(Given data)
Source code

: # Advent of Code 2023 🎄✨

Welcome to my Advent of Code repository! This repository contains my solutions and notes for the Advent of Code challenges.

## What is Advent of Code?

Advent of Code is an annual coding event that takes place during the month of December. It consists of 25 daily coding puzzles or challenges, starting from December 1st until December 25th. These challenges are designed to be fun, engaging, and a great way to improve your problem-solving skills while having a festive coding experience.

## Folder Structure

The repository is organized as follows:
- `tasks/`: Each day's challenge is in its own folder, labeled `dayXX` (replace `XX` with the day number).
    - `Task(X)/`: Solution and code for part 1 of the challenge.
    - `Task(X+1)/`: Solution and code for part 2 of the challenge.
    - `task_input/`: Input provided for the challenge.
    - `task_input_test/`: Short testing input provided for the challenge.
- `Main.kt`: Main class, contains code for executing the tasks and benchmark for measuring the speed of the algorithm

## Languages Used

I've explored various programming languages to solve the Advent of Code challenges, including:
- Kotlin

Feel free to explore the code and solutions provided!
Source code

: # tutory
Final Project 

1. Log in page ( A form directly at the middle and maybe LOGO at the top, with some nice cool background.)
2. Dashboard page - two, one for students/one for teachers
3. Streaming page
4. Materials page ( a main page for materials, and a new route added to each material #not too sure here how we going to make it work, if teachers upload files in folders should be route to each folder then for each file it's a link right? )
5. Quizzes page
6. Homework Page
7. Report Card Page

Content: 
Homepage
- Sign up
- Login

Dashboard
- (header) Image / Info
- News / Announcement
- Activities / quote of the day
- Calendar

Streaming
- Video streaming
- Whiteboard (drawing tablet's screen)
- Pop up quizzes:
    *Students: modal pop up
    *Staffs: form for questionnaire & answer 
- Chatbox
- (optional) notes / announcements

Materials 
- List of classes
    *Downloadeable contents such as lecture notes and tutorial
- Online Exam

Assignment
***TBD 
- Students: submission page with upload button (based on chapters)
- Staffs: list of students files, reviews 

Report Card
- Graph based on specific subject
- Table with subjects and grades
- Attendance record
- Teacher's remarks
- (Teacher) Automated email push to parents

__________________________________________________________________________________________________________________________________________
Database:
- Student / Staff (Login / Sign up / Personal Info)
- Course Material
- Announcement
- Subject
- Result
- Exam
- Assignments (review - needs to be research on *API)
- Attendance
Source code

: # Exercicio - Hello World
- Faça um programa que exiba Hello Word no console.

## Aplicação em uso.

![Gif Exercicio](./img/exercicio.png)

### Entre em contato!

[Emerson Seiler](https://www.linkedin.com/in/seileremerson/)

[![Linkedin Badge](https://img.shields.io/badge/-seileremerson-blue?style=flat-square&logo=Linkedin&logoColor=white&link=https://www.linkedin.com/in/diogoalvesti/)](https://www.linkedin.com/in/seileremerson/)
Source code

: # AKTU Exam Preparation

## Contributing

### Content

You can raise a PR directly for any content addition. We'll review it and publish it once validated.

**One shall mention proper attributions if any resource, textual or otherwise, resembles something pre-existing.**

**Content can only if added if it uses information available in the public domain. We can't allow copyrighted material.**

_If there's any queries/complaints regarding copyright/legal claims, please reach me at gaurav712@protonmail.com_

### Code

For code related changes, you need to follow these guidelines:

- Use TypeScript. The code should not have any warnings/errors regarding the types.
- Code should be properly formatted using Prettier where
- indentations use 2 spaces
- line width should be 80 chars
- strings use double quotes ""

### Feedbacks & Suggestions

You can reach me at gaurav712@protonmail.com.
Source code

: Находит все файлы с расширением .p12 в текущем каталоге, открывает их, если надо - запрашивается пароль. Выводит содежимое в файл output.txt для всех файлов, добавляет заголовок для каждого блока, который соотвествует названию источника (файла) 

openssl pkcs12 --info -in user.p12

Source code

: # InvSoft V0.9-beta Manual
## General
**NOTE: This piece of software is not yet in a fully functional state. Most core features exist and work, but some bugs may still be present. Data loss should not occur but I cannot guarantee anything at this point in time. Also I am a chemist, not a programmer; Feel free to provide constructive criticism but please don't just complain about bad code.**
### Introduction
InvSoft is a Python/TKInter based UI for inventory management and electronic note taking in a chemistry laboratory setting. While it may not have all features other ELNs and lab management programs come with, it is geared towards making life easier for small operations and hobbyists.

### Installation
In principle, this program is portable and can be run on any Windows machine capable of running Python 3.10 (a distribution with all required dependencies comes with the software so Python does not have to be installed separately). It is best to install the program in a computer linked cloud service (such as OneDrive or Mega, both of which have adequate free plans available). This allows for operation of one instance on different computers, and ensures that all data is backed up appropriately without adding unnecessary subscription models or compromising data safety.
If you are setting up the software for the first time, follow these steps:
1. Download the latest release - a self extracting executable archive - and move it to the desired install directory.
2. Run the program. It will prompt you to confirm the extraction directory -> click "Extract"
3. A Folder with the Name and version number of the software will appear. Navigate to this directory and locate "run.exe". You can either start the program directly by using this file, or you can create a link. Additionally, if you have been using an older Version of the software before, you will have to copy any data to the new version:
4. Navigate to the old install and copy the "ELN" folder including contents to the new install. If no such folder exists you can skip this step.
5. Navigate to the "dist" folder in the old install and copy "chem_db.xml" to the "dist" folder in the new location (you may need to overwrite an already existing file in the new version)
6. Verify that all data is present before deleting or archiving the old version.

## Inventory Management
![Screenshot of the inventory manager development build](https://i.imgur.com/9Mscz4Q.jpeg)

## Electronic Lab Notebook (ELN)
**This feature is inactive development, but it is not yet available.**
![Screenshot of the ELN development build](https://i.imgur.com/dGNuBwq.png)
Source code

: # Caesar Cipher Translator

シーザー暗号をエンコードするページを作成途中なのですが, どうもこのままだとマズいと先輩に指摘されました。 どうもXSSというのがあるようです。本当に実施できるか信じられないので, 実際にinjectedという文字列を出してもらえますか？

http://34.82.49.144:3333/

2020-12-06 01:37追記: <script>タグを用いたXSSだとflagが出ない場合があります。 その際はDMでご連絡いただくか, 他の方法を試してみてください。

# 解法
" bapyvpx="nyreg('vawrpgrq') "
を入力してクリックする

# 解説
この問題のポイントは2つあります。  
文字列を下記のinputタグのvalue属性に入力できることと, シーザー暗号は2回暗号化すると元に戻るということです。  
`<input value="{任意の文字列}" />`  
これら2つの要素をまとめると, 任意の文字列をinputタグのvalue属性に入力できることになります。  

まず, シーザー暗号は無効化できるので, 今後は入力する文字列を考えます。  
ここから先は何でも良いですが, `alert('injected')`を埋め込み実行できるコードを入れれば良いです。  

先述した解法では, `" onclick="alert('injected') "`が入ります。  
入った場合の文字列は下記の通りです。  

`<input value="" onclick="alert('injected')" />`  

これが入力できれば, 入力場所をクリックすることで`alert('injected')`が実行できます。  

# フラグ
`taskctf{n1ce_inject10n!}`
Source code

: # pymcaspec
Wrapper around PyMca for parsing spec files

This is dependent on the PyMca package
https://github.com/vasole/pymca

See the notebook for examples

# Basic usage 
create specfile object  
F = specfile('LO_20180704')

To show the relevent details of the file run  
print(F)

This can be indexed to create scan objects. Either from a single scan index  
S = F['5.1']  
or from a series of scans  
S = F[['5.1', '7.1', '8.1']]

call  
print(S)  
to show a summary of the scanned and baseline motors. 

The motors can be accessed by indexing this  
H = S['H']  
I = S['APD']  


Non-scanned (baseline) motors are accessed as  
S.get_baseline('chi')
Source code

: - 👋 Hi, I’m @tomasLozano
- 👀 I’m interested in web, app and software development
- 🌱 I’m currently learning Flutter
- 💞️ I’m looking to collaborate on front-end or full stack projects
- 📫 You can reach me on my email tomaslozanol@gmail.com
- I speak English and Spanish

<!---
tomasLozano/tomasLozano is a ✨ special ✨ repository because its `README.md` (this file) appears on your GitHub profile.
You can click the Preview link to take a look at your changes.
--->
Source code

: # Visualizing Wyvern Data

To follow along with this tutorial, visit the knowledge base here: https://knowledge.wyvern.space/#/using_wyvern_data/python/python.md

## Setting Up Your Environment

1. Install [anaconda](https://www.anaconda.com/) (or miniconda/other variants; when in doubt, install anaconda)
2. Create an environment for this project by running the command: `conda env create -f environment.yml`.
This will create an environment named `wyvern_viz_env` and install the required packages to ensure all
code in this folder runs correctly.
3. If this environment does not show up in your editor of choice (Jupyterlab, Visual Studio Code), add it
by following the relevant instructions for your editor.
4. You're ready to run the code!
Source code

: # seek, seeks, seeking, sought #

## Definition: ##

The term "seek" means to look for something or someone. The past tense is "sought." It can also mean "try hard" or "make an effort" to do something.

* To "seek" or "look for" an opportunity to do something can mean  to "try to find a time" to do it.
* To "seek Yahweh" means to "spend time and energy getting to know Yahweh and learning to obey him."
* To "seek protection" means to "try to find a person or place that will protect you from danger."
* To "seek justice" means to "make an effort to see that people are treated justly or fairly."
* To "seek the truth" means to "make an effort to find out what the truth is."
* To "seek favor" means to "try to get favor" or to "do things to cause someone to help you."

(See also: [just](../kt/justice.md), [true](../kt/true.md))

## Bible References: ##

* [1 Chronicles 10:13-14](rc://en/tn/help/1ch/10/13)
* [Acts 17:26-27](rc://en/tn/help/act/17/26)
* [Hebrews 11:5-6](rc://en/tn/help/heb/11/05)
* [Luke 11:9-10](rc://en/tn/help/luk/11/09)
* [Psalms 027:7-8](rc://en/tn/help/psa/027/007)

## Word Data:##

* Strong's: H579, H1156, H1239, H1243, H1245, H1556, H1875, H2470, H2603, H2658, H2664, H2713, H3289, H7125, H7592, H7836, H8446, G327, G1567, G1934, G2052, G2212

(Work request) As the answer, set down only the lines from the data above between the one holding "- Graph based on specific subject" and the one holding "- (Teacher) Automated email push to parents", inclusive, exactly as they read.

(Response box)
- Graph based on specific subject
- Table with subjects and grades
- Attendance record
- Teacher's remarks
- (Teacher) Automated email push to parents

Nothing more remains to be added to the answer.